A short motorcycle ride into Williamson Valley

A sunny day with bright, Arizona blue skies and no plans meant a motorcycle ride. Instead of a specific destination, we decided to ride on Williamson Valley Road, a scenic paved road that heads north from Prescott.

There aren't many 2-lane paved roads in this part of northern Arizona, and often we have to first ride for several miles on busy, 4-lane divided highways until we can find roads more to our liking:  little traffic, twisties or sweepers, and views that go on forever.

As Arizona developed into a Territory and then statehood in 1912, settlers eventually turned footpaths into dusty dirt roads. The 66 mile Williamson Valley Road connects Prescott to Seligman on Route 66. Today the paved portion heads north for 22 miles from Prescott, and then the road becomes a primitive dirt road the final 44 miles.

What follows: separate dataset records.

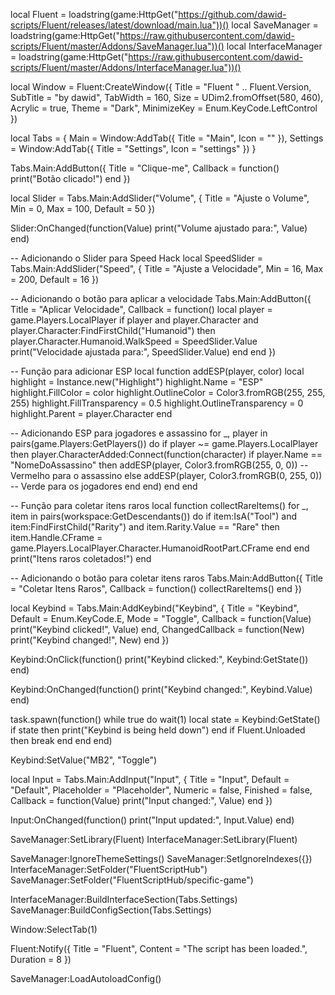 local Fluent = loadstring(game:HttpGet("https://github.com/dawid-scripts/Fluent/releases/latest/download/main.lua"))()
local SaveManager = loadstring(game:HttpGet("https://raw.githubusercontent.com/dawid-scripts/Fluent/master/Addons/SaveManager.lua"))()
local InterfaceManager = loadstring(game:HttpGet("https://raw.githubusercontent.com/dawid-scripts/Fluent/master/Addons/InterfaceManager.lua"))()

local Window = Fluent:CreateWindow({
    Title = "Fluent " .. Fluent.Version,
    SubTitle = "by dawid",
    TabWidth = 160,
    Size = UDim2.fromOffset(580, 460),
    Acrylic = true,
    Theme = "Dark",
    MinimizeKey = Enum.KeyCode.LeftControl
})

local Tabs = {
    Main = Window:AddTab({ Title = "Main", Icon = "" }),
    Settings = Window:AddTab({ Title = "Settings", Icon = "settings" })
}

Tabs.Main:AddButton({
    Title = "Clique-me",
    Callback = function()
        print("Botão clicado!")
    end
})

local Slider = Tabs.Main:AddSlider("Volume", {
    Title = "Ajuste o Volume",
    Min = 0, Max = 100, Default = 50
})

Slider:OnChanged(function(Value)
    print("Volume ajustado para:", Value)
end)

-- Adicionando o Slider para Speed Hack
local SpeedSlider = Tabs.Main:AddSlider("Speed", {
    Title = "Ajuste a Velocidade",
    Min = 16, Max = 200, Default = 16
})

-- Adicionando o botão para aplicar a velocidade
Tabs.Main:AddButton({
    Title = "Aplicar Velocidade",
    Callback = function()
        local player = game.Players.LocalPlayer
        if player and player.Character and player.Character:FindFirstChild("Humanoid") then
            player.Character.Humanoid.WalkSpeed = SpeedSlider.Value
            print("Velocidade ajustada para:", SpeedSlider.Value)
        end
    end
})

-- Função para adicionar ESP
local function addESP(player, color)
    local highlight = Instance.new("Highlight")
    highlight.Name = "ESP"
    highlight.FillColor = color
    highlight.OutlineColor = Color3.fromRGB(255, 255, 255)
    highlight.FillTransparency = 0.5
    highlight.OutlineTransparency = 0
    highlight.Parent = player.Character
end

-- Adicionando ESP para jogadores e assassino
for _, player in pairs(game.Players:GetPlayers()) do
    if player ~= game.Players.LocalPlayer then
        player.CharacterAdded:Connect(function(character)
            if player.Name == "NomeDoAssassino" then
                addESP(player, Color3.fromRGB(255, 0, 0)) -- Vermelho para o assassino
            else
                addESP(player, Color3.fromRGB(0, 255, 0)) -- Verde para os jogadores
            end
        end)
    end
end

-- Função para coletar itens raros
local function collectRareItems()
    for _, item in pairs(workspace:GetDescendants()) do
        if item:IsA("Tool") and item:FindFirstChild("Rarity") and item.Rarity.Value == "Rare" then
            item.Handle.CFrame = game.Players.LocalPlayer.Character.HumanoidRootPart.CFrame
        end
    end
    print("Itens raros coletados!")
end

-- Adicionando o botão para coletar itens raros
Tabs.Main:AddButton({
    Title = "Coletar Itens Raros",
    Callback = function()
        collectRareItems()
    end
})

local Keybind = Tabs.Main:AddKeybind("Keybind", {
    Title = "Keybind",
    Default = Enum.KeyCode.E,
    Mode = "Toggle",
    Callback = function(Value)
        print("Keybind clicked!", Value)
    end,
    ChangedCallback = function(New)
        print("Keybind changed!", New)
    end
})

Keybind:OnClick(function()
    print("Keybind clicked:", Keybind:GetState())
end)

Keybind:OnChanged(function()
    print("Keybind changed:", Keybind.Value)
end)

task.spawn(function()
    while true do
        wait(1)
        local state = Keybind:GetState()
        if state then
            print("Keybind is being held down")
        end
        if Fluent.Unloaded then break end
    end
end)

Keybind:SetValue("MB2", "Toggle")

local Input = Tabs.Main:AddInput("Input", {
    Title = "Input",
    Default = "Default",
    Placeholder = "Placeholder",
    Numeric = false,
    Finished = false,
    Callback = function(Value)
        print("Input changed:", Value)
    end
})

Input:OnChanged(function()
    print("Input updated:", Input.Value)
end)

SaveManager:SetLibrary(Fluent)
InterfaceManager:SetLibrary(Fluent)

SaveManager:IgnoreThemeSettings()
SaveManager:SetIgnoreIndexes({})
InterfaceManager:SetFolder("FluentScriptHub")
SaveManager:SetFolder("FluentScriptHub/specific-game")

InterfaceManager:BuildInterfaceSection(Tabs.Settings)
SaveManager:BuildConfigSection(Tabs.Settings)

Window:SelectTab(1)

Fluent:Notify({
    Title = "Fluent",
    Content = "The script has been loaded.",
    Duration = 8
})

SaveManager:LoadAutoloadConfig()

We rode the paved portion, veering off periodically onto side roads that led into housing developments that either hugged the sides of the foothills or twisted down into canyons.

The road winds through the prairie and grasslands dotted with occasional trees. Several times we saw cattle or horses, and one lone bicyclist enjoying riding without the traffic in Prescott.

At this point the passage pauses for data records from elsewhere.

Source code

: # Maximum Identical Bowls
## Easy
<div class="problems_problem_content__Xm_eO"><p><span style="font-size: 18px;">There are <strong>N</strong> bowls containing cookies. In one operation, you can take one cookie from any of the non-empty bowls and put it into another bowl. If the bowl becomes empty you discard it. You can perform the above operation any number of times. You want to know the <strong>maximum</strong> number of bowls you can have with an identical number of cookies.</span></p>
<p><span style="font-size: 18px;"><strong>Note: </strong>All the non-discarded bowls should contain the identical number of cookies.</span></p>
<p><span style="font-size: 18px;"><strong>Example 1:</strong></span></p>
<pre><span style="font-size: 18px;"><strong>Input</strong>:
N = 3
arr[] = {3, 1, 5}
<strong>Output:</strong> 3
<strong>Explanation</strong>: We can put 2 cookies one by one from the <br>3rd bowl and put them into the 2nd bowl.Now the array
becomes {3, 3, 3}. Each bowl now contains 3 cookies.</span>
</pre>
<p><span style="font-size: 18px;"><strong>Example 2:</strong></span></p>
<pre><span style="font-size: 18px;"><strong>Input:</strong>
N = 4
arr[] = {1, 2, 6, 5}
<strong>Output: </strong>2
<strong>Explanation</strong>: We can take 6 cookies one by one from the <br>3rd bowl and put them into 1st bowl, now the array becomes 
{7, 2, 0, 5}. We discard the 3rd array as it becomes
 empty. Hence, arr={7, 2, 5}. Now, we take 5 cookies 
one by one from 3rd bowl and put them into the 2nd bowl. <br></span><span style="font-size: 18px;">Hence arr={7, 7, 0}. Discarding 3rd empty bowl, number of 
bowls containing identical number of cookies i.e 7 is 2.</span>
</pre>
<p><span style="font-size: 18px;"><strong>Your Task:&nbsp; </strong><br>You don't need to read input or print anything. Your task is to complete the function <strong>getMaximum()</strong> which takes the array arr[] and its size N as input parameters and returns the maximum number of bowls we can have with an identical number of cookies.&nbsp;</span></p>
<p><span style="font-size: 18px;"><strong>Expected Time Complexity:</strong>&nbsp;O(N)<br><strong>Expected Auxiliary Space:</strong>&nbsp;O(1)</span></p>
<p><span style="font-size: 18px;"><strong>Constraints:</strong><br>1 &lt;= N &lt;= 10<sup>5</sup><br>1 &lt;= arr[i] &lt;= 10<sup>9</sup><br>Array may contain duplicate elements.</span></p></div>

Riding along in the sunshine it was easy to imagine what this part of Yavapai county looked like 200 years ago:  probably just like it does today without the fences, electric lines, and roads. With so much development going on in Prescott, it's fun to ride a few minutes out of town on a road that heads off to the mountains on the horizon without any houses in sight.

Friday, March 14, 2014

Spur of the moment motorcycle ride for lunch

We were hungry, the BMW was ready to go, and we had a free afternoon.

15 minutes later we were on the bike, heading north to Cottonwood, founded in 1879 near the Verde river. We've been through Cottonwood but haven't stopped and this time it was our destination. We took the faster route to get there - it was past lunchtime, after all - riding on 4-lane I-17 to the Cottonwood exit.

The Schoolhouse Restaurant on Main Street was our destination, and what a fantastic find.

Interesting flavors, fresh veggies, and friendly waitstaff made this a wonderful stop. We were intrigued by the cups of seasonings in the center of each table, and tasted each one to find several different types of sea salt, pepper, and hot southwestern spices.

Mike had their homemade burger and a tossed salad, while I opted for the chicken-cashew chicken salad in butterhead lettuce cups with a zingy vegetable soup for a side. We left room to split the fudge chocolate cake and left happy and satisfied.

We rode home through Jerome under dark and rain-threatening skies. We drove this road in our rental car on our first trip to this area, and Mike couldn't wait to tackle the winding, hairpin turns up and over Mingus Mountain on the BMW. We've ridden this way several times, and each time I notice something new. Today I saw scrawny pine trees sticking out at almost 90 degree angles from the rocky cliffs that crowd the 2-lane road, ready to skewer the sides of tall trucks. I also noticed old dirt mining roads that criss-cross the mountain, making me wish for a 4-wheeler so we could tackle those roads - but only for a minute because we were having too much fun on the BMW.

The rain never came, and after we pulled into our driveway the sun started shining. Delicious lunch, mountain twisties, and an unplanned afternoon together. Thanks BMW!